Do they support bank customers having their deposits seized to prop up failing banks? If not, what are they going to do about bail-in?
Do they support breaking up the banks so bankers can’t gamble with deposits or lure customers into risky investments they don’t need? If so, will they vote for the Banking System Reform (Separation of Banks) Bill 2019 that is before the Senate?
Do they support a national bank that can invest public credit in the infrastructure Australia desperately needs, lend to small business and productive industry, and generally ensure that the important areas of the economy function properly?
The CEC is not able to run candidates in every seat, partly because the major parties have conspired to price out independently funded parties and candidates by doubling the nomination fee again. This is how the major parties collude—faced with losing increasing votes to minor parties and independents, instead of changing their policies they work out how to block competition.
Where the CEC doesn’t have candidates, vote and preference those candidates and parties that support taking on the banks.
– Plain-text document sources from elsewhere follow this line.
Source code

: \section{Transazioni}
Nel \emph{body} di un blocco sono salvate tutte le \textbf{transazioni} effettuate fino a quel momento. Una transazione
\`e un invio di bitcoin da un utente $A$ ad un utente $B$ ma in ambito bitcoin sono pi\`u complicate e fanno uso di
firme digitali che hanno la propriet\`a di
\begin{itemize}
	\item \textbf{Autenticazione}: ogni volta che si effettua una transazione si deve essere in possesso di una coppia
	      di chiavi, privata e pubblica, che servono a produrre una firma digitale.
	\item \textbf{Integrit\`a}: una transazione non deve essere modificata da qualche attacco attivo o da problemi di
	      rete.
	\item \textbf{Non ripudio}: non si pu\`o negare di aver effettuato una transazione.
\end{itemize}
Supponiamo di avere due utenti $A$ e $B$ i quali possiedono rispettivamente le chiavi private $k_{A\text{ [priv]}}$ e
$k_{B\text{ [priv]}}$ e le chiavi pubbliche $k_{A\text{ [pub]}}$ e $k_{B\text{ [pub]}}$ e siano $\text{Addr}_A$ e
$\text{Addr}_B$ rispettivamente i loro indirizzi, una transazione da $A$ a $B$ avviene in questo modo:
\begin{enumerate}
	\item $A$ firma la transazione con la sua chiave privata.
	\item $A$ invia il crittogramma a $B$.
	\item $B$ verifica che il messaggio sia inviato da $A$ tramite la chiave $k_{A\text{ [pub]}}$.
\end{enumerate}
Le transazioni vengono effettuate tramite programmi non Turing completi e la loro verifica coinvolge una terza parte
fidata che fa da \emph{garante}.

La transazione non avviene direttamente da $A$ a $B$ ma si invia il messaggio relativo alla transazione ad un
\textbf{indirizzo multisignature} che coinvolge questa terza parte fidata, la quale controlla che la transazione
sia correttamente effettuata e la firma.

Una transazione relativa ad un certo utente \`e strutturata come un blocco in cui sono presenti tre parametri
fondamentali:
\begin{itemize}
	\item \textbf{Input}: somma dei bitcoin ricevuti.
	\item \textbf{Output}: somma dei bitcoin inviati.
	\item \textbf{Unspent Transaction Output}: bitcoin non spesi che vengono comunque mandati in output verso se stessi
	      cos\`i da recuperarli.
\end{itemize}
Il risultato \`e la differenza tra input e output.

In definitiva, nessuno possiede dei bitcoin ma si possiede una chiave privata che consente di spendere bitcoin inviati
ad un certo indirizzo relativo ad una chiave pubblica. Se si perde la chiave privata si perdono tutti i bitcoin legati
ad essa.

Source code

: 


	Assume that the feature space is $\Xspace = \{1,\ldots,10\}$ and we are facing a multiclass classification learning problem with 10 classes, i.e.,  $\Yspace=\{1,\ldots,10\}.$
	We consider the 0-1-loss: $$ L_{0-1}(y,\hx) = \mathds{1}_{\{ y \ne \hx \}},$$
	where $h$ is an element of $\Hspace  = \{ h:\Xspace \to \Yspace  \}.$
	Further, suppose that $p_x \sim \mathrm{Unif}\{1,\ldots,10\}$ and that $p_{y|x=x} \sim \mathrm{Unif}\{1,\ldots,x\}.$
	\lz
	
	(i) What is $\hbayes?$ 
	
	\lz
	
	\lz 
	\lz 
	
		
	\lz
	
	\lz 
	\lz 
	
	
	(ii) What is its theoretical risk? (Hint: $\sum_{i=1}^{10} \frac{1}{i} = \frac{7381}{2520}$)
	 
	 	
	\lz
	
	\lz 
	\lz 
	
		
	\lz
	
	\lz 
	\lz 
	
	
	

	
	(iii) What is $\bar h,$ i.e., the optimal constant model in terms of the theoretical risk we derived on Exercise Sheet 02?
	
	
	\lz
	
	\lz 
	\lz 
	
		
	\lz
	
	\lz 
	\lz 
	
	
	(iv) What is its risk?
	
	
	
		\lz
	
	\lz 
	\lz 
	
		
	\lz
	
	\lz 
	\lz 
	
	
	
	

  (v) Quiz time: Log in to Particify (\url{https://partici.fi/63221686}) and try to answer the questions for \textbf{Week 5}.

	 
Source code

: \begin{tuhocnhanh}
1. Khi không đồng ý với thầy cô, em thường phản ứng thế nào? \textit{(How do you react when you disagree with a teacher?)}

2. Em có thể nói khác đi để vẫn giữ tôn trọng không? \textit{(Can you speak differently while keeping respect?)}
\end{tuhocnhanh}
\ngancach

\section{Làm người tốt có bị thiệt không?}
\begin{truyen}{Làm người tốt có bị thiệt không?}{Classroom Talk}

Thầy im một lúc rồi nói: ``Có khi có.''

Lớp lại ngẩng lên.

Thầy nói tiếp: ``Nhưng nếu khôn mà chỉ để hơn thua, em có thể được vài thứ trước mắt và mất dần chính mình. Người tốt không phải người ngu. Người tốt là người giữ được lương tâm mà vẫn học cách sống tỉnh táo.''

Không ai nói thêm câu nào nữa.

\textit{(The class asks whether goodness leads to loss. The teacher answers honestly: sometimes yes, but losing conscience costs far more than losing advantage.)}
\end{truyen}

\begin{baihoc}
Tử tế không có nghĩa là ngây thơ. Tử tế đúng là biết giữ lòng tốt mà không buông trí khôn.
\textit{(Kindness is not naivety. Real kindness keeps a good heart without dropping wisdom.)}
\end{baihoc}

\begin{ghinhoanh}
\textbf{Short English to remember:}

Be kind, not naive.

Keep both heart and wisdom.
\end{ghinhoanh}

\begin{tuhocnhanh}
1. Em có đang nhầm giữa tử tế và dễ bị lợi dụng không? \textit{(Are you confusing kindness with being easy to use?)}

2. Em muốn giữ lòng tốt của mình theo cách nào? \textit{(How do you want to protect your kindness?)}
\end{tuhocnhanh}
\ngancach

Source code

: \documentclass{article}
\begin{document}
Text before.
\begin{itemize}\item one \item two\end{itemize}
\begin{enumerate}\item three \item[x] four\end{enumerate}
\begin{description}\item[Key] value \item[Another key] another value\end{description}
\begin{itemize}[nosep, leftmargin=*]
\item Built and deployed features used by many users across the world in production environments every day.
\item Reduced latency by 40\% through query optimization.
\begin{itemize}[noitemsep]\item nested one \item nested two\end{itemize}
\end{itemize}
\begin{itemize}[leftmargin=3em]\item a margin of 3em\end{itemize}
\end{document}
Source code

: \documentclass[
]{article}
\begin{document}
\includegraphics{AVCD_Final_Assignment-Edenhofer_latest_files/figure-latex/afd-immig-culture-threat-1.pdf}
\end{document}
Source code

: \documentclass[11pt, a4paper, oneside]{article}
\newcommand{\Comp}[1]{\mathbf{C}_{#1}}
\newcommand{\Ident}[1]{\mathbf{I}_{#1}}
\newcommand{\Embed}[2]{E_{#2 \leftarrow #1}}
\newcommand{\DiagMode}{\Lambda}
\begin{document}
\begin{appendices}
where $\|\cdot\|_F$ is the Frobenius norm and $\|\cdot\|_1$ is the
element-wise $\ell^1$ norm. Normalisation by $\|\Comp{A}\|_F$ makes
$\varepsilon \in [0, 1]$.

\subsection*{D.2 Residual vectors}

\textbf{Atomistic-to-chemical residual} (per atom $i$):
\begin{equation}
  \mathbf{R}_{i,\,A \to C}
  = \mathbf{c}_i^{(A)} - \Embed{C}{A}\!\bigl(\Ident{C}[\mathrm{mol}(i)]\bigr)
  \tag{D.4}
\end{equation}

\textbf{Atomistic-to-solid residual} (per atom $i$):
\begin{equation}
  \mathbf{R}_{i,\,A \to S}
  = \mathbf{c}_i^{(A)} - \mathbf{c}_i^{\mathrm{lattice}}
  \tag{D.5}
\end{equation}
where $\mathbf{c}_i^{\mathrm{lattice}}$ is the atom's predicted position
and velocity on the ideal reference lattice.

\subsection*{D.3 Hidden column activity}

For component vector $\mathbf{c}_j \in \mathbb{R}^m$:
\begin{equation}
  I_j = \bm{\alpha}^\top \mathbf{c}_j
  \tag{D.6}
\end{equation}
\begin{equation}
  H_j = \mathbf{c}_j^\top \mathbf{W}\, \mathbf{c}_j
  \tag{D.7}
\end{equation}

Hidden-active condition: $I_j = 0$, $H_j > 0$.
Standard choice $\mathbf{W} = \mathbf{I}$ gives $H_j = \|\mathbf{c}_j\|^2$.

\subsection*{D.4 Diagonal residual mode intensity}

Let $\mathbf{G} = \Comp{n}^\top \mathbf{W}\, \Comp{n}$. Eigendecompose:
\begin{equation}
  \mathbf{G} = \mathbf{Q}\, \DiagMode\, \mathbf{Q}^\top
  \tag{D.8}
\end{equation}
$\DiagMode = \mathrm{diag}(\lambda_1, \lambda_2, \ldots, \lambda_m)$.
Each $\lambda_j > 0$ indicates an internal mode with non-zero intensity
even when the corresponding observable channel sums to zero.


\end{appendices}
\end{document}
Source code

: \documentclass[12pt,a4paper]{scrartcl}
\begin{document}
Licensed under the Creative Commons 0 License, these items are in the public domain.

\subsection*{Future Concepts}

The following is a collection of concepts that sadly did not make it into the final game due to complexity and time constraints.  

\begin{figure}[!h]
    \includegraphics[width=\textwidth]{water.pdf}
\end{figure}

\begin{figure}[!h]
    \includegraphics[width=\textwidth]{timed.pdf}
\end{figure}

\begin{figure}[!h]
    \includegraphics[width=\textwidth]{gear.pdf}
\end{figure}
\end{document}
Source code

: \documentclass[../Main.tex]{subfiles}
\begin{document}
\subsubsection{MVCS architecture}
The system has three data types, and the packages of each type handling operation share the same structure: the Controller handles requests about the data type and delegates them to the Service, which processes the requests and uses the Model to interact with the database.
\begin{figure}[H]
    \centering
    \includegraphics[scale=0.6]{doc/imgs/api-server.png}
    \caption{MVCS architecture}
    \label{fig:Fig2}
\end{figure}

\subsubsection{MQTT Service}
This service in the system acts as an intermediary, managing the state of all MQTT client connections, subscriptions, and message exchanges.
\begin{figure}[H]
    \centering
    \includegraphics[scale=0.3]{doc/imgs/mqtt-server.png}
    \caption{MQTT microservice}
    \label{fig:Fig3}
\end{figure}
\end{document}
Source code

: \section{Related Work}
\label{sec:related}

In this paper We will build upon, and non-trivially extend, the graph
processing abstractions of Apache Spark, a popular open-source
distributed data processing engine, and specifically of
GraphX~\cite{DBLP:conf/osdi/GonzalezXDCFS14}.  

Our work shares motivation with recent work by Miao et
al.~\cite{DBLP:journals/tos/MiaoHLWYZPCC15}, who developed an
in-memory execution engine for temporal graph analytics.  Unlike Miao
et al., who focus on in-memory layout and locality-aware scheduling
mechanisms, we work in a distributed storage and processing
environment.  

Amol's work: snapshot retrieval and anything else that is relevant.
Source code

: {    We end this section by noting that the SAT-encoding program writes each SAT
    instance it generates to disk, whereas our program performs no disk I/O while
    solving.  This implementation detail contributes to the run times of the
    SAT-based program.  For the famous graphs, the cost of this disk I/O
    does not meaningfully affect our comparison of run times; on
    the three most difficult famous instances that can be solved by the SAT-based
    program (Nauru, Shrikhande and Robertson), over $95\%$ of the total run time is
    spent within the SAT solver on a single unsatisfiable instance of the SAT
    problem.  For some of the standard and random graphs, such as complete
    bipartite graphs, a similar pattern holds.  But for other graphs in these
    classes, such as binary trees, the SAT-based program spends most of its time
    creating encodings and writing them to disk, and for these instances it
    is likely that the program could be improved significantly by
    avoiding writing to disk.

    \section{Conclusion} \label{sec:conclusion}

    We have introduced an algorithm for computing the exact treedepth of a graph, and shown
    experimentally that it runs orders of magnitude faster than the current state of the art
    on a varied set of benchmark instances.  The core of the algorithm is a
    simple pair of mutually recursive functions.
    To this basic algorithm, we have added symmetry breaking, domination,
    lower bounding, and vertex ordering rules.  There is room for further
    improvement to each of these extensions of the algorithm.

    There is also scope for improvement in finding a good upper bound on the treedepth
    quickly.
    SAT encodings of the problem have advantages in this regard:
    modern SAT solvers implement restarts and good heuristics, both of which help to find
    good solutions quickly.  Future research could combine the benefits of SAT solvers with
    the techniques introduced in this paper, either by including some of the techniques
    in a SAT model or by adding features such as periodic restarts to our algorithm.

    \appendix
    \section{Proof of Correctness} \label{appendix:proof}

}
The parties that are genuine include:
Katter’s Australian Party—Bob Katter was the first to introduce the Separation of banks bill into Parliament, in June 2018;
The Greens—have become serious champions of bank separation and a people’s bank;
Pauline Hanson’s One Nation—Pauline Hanson introduced the Separation of Banks bill into the Senate in February, and her fellow Senator Peter Georgiou referred it to the Senate Economics Legislation Committee for an inquiry, the outcome of which the panicked Liberals have rigged on behalf of the banks;
Centre Alliance—Rebekha Sharkie supported Bob Katter’s introduction of the Separation of Banks bill, and the Centre Alliance senators voted for a motion to break up the banks in September 2018.
Contact all other individual candidates and parties to find out where they stand. Let’s ensure that whoever wins this election, when they take their seats in the House and Senate they have banking separation ringing in their ears!